Updated by Marc-Andre Lafortune over 2 years ago

I would modify slightly Nobu's patch to return 0 if the two compared objects are one and the same. I also think it is probably a better choice to return nil instead of raising an error.

With this patch in, running 'make test' doesn't generate any error. 'make test-all' generates two, on for rake because Rake::FileList has a weak way to find which methods are proper to Array, and another error because of Delegator, which doesn't inherit from BasicObject (see issue 1333) and doesn't list :<=> in its list of methods to undefine. So both of these are trivially fixed.

Although I really would like an implementation of a good double dispatch scheme, I'll leave that discussion for another time.

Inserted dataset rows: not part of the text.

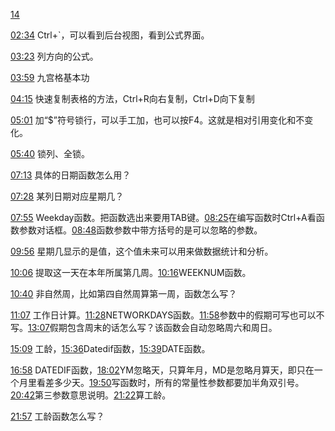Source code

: [14](https://www.bilibili.com/video/BV1fe411N7cJ?p=14&vd_source=74872e41274c3d29495fcb0f1ba131bd)

[02:34](https://www.bilibili.com/video/BV1fe411N7cJ?p=14&vd_source=74872e41274c3d29495fcb0f1ba131bd#t=154.878336)
Ctrl+\`，可以看到后台视图，看到公式界面。

[03:23](https://www.bilibili.com/video/BV1fe411N7cJ?p=14&vd_source=74872e41274c3d29495fcb0f1ba131bd#t=203.009871)
列方向的公式。

[03:59](https://www.bilibili.com/video/BV1fe411N7cJ?p=14&vd_source=74872e41274c3d29495fcb0f1ba131bd#t=239.390444)
九宫格基本功

[04:15](https://www.bilibili.com/video/BV1fe411N7cJ?p=14&vd_source=74872e41274c3d29495fcb0f1ba131bd#t=255.894271)
快速复制表格的方法，Ctrl+R向右复制，Ctrl+D向下复制

[05:01](https://www.bilibili.com/video/BV1fe411N7cJ?p=14&vd_source=74872e41274c3d29495fcb0f1ba131bd#t=301.653819)
加“$”符号锁行，可以手工加，也可以按F4。这就是相对引用变化和不变化。

[05:40](https://www.bilibili.com/video/BV1fe411N7cJ?p=14&vd_source=74872e41274c3d29495fcb0f1ba131bd#t=340.530957)
锁列、全锁。

[07:13](https://www.bilibili.com/video/BV1fe411N7cJ?p=14&vd_source=74872e41274c3d29495fcb0f1ba131bd#t=433.470302)
具体的日期函数怎么用？

[07:28](https://www.bilibili.com/video/BV1fe411N7cJ?p=14&vd_source=74872e41274c3d29495fcb0f1ba131bd#t=448.531817)
某列日期对应星期几？

[07:55](https://www.bilibili.com/video/BV1fe411N7cJ?p=14&vd_source=74872e41274c3d29495fcb0f1ba131bd#t=475.17986)
Weekday函数。把函数选出来要用TAB键。[08:25](https://www.bilibili.com/video/BV1fe411N7cJ?p=14&vd_source=74872e41274c3d29495fcb0f1ba131bd#t=505.955285)在编写函数时Ctrl+A看函数参数对话框。[08:48](https://www.bilibili.com/video/BV1fe411N7cJ?p=14&vd_source=74872e41274c3d29495fcb0f1ba131bd#t=528.034938)函数参数中带方括号的是可以忽略的参数。

[09:56](https://www.bilibili.com/video/BV1fe411N7cJ?p=14&vd_source=74872e41274c3d29495fcb0f1ba131bd#t=596.974936)
星期几显示的是值，这个值未来可以用来做数据统计和分析。

[10:06](https://www.bilibili.com/video/BV1fe411N7cJ?p=14&vd_source=74872e41274c3d29495fcb0f1ba131bd#t=606.613821)
提取这一天在本年所属第几周。[10:16](https://www.bilibili.com/video/BV1fe411N7cJ?p=14&vd_source=74872e41274c3d29495fcb0f1ba131bd#t=616.592556)WEEKNUM函数。

[10:40](https://www.bilibili.com/video/BV1fe411N7cJ?p=14&vd_source=74872e41274c3d29495fcb0f1ba131bd#t=640.134952)
非自然周，比如第四自然周算第一周，函数怎么写？

[11:07](https://www.bilibili.com/video/BV1fe411N7cJ?p=14&vd_source=74872e41274c3d29495fcb0f1ba131bd#t=667.054233)
工作日计算。[11:28](https://www.bilibili.com/video/BV1fe411N7cJ?p=14&vd_source=74872e41274c3d29495fcb0f1ba131bd#t=688.822403)NETWORKDAYS函数。[11:58](https://www.bilibili.com/video/BV1fe411N7cJ?p=14&vd_source=74872e41274c3d29495fcb0f1ba131bd#t=718.610882)参数中的假期可写也可以不写。[13:07](https://www.bilibili.com/video/BV1fe411N7cJ?p=14&vd_source=74872e41274c3d29495fcb0f1ba131bd#t=787.511475)假期包含周末的话怎么写？该函数会自动忽略周六和周日。

[15:09](https://www.bilibili.com/video/BV1fe411N7cJ?p=14&vd_source=74872e41274c3d29495fcb0f1ba131bd#t=909.552036)
工龄，[15:36](https://www.bilibili.com/video/BV1fe411N7cJ?p=14&vd_source=74872e41274c3d29495fcb0f1ba131bd#t=936.363874)Datedif函数，[15:39](https://www.bilibili.com/video/BV1fe411N7cJ?p=14&vd_source=74872e41274c3d29495fcb0f1ba131bd#t=939.448226)DATE函数。

[16:58](https://www.bilibili.com/video/BV1fe411N7cJ?p=14&vd_source=74872e41274c3d29495fcb0f1ba131bd#t=1018.838306)
DATEDIF函数，[18:02](https://www.bilibili.com/video/BV1fe411N7cJ?p=14&vd_source=74872e41274c3d29495fcb0f1ba131bd#t=1082.561228)YM忽略天，只算年月，MD是忽略月算天，即只在一个月里看差多少天。[19:50](https://www.bilibili.com/video/BV1fe411N7cJ?p=14&vd_source=74872e41274c3d29495fcb0f1ba131bd#t=1190.013176)写函数时，所有的常量性参数都要加半角双引号。[20:42](https://www.bilibili.com/video/BV1fe411N7cJ?p=14&vd_source=74872e41274c3d29495fcb0f1ba131bd#t=1242.79165)第三参数意思说明。[21:22](https://www.bilibili.com/video/BV1fe411N7cJ?p=14&vd_source=74872e41274c3d29495fcb0f1ba131bd#t=1282.28772)算工龄。

[21:57](https://www.bilibili.com/video/BV1fe411N7cJ?p=14&vd_source=74872e41274c3d29495fcb0f1ba131bd#t=1317.113194)
工龄函数怎么写？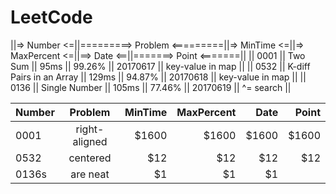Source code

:# LeetCode

||=> Number <=||=========> Problem <=========||=> MinTime <=||=> MaxPercent <=||==> Date <==||=======> Point <=======||
||    0001    ||  Two Sum                    ||     95ms    ||     99.26%     ||  20170617  ||  key-value in map     ||
||    0532    ||  K-diff Pairs in an Array   ||    129ms    ||     94.87%     ||  20170618  ||  key-value in map     ||
||    0136    ||  Single Number              ||    105ms    ||     77.46%     ||  20170619  ||  ^= search            ||

| Number        | Problem       | MinTime | MaxPercent | Date | Point |
| ------------- |:-------------:| -----:| -----:| -----:| -----:|
| 0001      | right-aligned | $1600 |$1600 |$1600 |$1600 |
| 0532       | centered      |   $12 |  $12 |  $12 |  $12 |
| 0136s       | are neat      |    $1 |   $1 |   $1 |
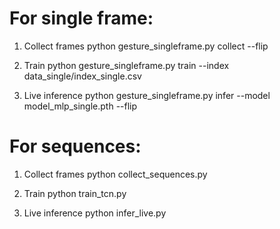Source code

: # For single frame:

1) Collect frames
python gesture_singleframe.py collect --flip

2) Train
python gesture_singleframe.py train --index data_single/index_single.csv

3) Live inference
python gesture_singleframe.py infer --model model_mlp_single.pth --flip

# For sequences:

1) Collect frames
python collect_sequences.py

2) Train
python train_tcn.py

3) Live inference
python infer_live.py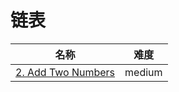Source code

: # 链表

**名称**|**难度**
--------|--------
[2. Add Two Numbers](../problems/2.%20Add%20Two%20Numbers)|medium
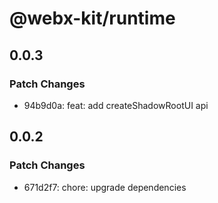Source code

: # @webx-kit/runtime

## 0.0.3

### Patch Changes

- 94b9d0a: feat: add createShadowRootUI api

## 0.0.2

### Patch Changes

- 671d2f7: chore: upgrade dependencies
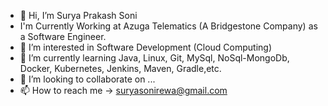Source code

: - 👋 Hi, I’m Surya Prakash Soni
- I'm Currently Working at Azuga Telematics (A Bridgestone Company) as a Software Engineer.
- 👀 I’m interested in Software Development (Cloud Computing)
- 🌱 I’m currently learning Java, Linux, Git, MySql, NoSql-MongoDb, Docker, Kubernetes, Jenkins, Maven, Gradle,etc.
- 💞️ I’m looking to collaborate on ...
- 📫 How to reach me -> suryasonirewa@gmail.com

<!---
11suryasoni/11suryasoni is a ✨ special ✨ repository because its `README.md` (this file) appears on your GitHub profile.
You can click the Preview link to take a look at your changes.
--->
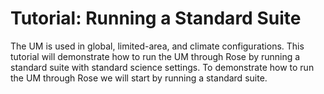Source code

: # Tutorial: Running a Standard Suite  
The UM is used in global, limited-area, and climate configurations. This tutorial will demonstrate how to run the UM through Rose by running a standard suite with standard science settings. To demonstrate how to run the UM through Rose we will start by running a standard suite.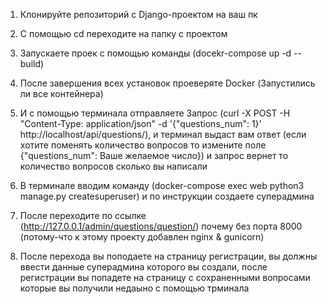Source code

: 1. Клонируйте репозиторий с Django-проектом на ваш пк

2. С помощью cd переходите на папку с проектом

3. Запускаете проек с помощью команды (docekr-compose up -d --build)

4. После завершения всех установок проеверяте Docker (Запустились ли все контейнера)

5. И с помощью терминала отправляете Запрос (curl -X POST -H "Content-Type: application/json" -d '{"questions_num": 1}' http://localhost/api/questions/), и терминал выдаст вам ответ (если хотите поменять количество вопросов то измените поле {"questions_num": Ваше желаемое число}) и запрос вернет то количество вопросов сколько вы написали

6. В терминале вводим команду (docker-compose exec web python3 manage.py createsuperuser) и по инструкции создаете суперадмина

7. После переходите по ссылке (http://127.0.0.1/admin/questions/question/) почему без порта 8000 (потому-что к этому проекту добавлен nginx & gunicorn)

8. После перехода вы поподаете на страницу регистрации, вы должны ввести данные суперадмина которого вы создали, после регистрации вы попадете на страницу с сохраненными вопросами которые вы получили недаыно с помощью трминала
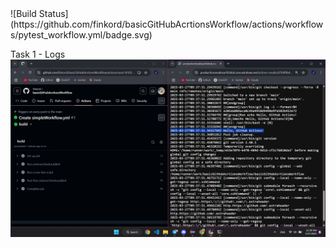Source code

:<!-- BUILD-STATUS-BADGE -->![Build Status](https://github.com/finkord/basicGitHubAcrtionsWorkflow/actions/workflows/pytest_workflow.yml/badge.svg)
Task 1 - Logs
![Task 1](./images/rawLogsFromSimpleWorkflow.png)
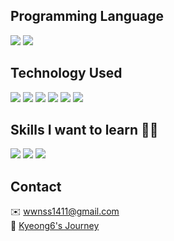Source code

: ## Programming Language 
<img src="https://img.shields.io/badge/Python-3776AB?style=for-the-badge&logo=Python&logoColor=white"> <img src="https://img.shields.io/badge/C/C++-A8B9CC?style=for-the-badge&logo=C&logoColor=white"> 

  
## Technology Used
<img src="https://img.shields.io/badge/FastAPI-009688?style=for-the-badge&logo=FastAPI&logoColor=white"> <img src="https://img.shields.io/badge/Airflow-017CEE?style=for-the-badge&logo=apacheairflow&logoColor=white">
<img src="https://img.shields.io/badge/langchain-1C3C3C?style=for-the-badge&logo=langchain&logoColor=white"> <img src="https://img.shields.io/badge/MySQL-4479A1?style=for-the-badge&logo=MySQL&logoColor=white"> <img src="https://img.shields.io/badge/Docker-2496ED?style=for-the-badge&logo=Docker&logoColor=white"> <img src="https://img.shields.io/badge/Pandas-150458?style=for-the-badge&logo=Pandas&logoColor=white">

## Skills I want to learn 🏃🏻
<img src="https://img.shields.io/badge/Kubernetes-326CE5?style=for-the-badge&logo=kubernetes&logoColor=white"> <img src="https://img.shields.io/badge/apachekafka-231F20.svg?style=for-the-badge&logo=apachekafka&logoColor=white"> <img src="https://img.shields.io/badge/Spark-E25A1C?style=for-the-badge&logo=apachespark&logoColor=white">   



## Contact
✉️ wwnss1411@gmail.com  
📃 [Kyeong6's Journey](https://wwns1411.tistory.com/)
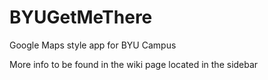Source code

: BYUGetMeThere
=============

Google Maps style app for BYU Campus

More info to be found in the wiki page located in the sidebar
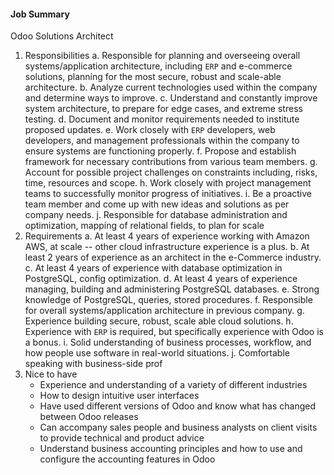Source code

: #### Job Summary

Odoo Solutions Architect 
1. Responsibilities 
	a. Responsible for planning and overseeing overall systems/application architecture, including `ERP` and e-commerce solutions, planning for the most secure, robust and scale-able architecture.
	b. Analyze current technologies used within the company and determine ways to improve.
	c. Understand and constantly improve system architecture, to prepare for edge cases, and extreme stress testing.
	d. Document and monitor requirements needed to institute proposed updates.
	e. Work closely with `ERP` developers, web developers, and management professionals within the company to ensure systems are functioning properly.
	f. Propose and establish framework for necessary contributions from various team members.
	g. Account for possible project challenges on constraints including, risks, time, resources and scope.
	h. Work closely with project management teams to successfully monitor progress of initiatives.
	i. Be a proactive team member and come up with new ideas and solutions as per company needs.
	j. Responsible for database administration and optimization, mapping of relational fields, to plan for scale 
2. Requirements 
	a. At least 4 years of experience working with Amazon AWS, at scale -- other cloud infrastructure experience is a plus.
	b. At least 2 years of experience as an architect in the e-Commerce industry.
	c. At least 4 years of experience with database optimization in PostgreSQL, config optimization.
	d. At least 4 years of experience managing, building and administering PostgreSQL databases.
	e. Strong knowledge of PostgreSQL, queries, stored procedures.
	f. Responsible for overall systems/application architecture in previous company.
	g. Experience building secure, robust, scale able cloud solutions.
	h. Experience with `ERP` is required, but specifically experience with Odoo is a bonus.
	i. Solid understanding of business processes, workflow, and how people use software in real-world situations.
	j. Comfortable speaking with business-side prof
3. Nice to have
	- Experience and understanding of a variety of different industries
	- How to design intuitive user interfaces
	- Have used different versions of Odoo and know what has changed between Odoo releases
	- Can accompany sales people and business analysts on client visits to provide technical and product advice
	- Understand business accounting principles and how to use and configure the accounting features in Odoo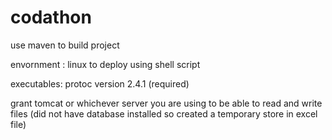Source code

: # codathon

use maven to build project

envornment : linux to deploy using shell script

executables: protoc version 2.4.1 (required)

grant tomcat or whichever server you are using to be able to read and write files (did not have database installed so created a temporary store in excel file)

diff --git a/object.c b/object.c
index e81007b..fdf1ee6 100644
--- a/object.c
+++ b/object.c
@@ -1115,13 +1115,23 @@ rb_obj_not_match(VALUE obj1, VALUE obj2)
     return RTEST(result) ? Qfalse : Qtrue;
 }

-/* :nodoc: */
+/*
+ *  call-seq:
+ *     obj <=> other       => -1, 0, 1 or nil
+ *
+ *  Comparison---Returns -1 if <i>obj</i> is smaller than <i>other</i>,
+ *  0 if <i>obj</i> is the same as <i>other</i>, and +1 if <i>obj</i> is
+ *  greater than <i>other</i>. Returns <code>nil</code> if <i>obj</i>
+ *  can not be compared with <i>other</i>.
+ *  Typically, this method is overridden in descendent
+ *  classes to provide class-specific meaning.
+ */
+
 static VALUE
 rb_obj_cmp(VALUE obj, VALUE arg)
 {
-    if (!rb_respond_to(arg, id_cmp)) {
-       rb_notimplement();
-    }
+    if (obj == arg)
+       return INT2FIX(0);
     return Qnil;
 }

Updated by Yukihiro Matsumoto over 2 years ago

  • Status changed from Open to Closed
  • % Done changed from 0 to 100
This issue was solved with changeset r25453.
Marc-Andre, thank you for reporting this issue.
Your contribution to Ruby is greatly appreciated.
May Ruby be with you.

Updated by Marc-Andre Lafortune over 2 years ago

  • Status changed from Closed to Open
Hi Matz,

In rb_obj_cmp, the rb_obj_equal is redundant. Did you mean the following?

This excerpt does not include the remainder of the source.